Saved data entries
********************

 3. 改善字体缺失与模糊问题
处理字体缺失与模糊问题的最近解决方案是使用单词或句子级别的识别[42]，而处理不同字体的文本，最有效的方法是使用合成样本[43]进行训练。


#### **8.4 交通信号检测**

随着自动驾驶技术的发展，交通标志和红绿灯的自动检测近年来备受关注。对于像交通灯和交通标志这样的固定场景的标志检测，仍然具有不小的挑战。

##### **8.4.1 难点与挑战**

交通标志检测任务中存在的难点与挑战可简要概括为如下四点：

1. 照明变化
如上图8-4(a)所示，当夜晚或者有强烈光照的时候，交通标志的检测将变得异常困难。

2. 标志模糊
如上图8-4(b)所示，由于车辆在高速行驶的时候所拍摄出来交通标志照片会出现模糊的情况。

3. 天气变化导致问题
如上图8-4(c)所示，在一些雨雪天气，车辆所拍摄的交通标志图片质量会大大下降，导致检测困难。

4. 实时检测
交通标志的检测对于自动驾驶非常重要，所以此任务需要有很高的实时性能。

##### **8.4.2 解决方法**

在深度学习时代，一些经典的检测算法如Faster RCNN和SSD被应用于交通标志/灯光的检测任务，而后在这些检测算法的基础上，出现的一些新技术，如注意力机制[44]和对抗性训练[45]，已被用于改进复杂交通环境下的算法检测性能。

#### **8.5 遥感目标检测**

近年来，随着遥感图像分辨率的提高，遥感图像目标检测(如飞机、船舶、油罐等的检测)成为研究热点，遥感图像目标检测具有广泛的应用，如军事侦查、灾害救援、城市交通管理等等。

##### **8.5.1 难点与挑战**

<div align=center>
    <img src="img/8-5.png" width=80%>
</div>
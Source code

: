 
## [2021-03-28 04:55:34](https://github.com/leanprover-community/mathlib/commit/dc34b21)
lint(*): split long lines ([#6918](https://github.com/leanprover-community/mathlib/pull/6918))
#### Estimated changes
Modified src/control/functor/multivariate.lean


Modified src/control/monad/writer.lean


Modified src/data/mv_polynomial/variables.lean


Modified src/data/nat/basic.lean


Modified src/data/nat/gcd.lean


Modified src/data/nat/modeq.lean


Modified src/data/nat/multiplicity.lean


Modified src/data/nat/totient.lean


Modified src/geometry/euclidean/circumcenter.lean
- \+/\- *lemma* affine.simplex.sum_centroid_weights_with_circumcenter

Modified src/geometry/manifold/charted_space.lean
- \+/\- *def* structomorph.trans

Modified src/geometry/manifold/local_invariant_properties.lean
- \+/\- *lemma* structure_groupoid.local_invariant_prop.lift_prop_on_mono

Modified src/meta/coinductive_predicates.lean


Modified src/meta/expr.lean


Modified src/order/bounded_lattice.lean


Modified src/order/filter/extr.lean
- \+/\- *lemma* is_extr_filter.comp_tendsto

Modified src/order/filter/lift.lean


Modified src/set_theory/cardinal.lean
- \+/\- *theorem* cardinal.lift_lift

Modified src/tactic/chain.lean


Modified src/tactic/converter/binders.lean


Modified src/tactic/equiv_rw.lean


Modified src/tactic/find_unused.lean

********************

◆ The task:
For the string "https", show each line of the entries above where it occurs.

◆ Response:
## [2021-03-28 04:55:34](https://github.com/leanprover-community/mathlib/commit/dc34b21)
lint(*): split long lines ([#6918](https://github.com/leanprover-community/mathlib/pull/6918))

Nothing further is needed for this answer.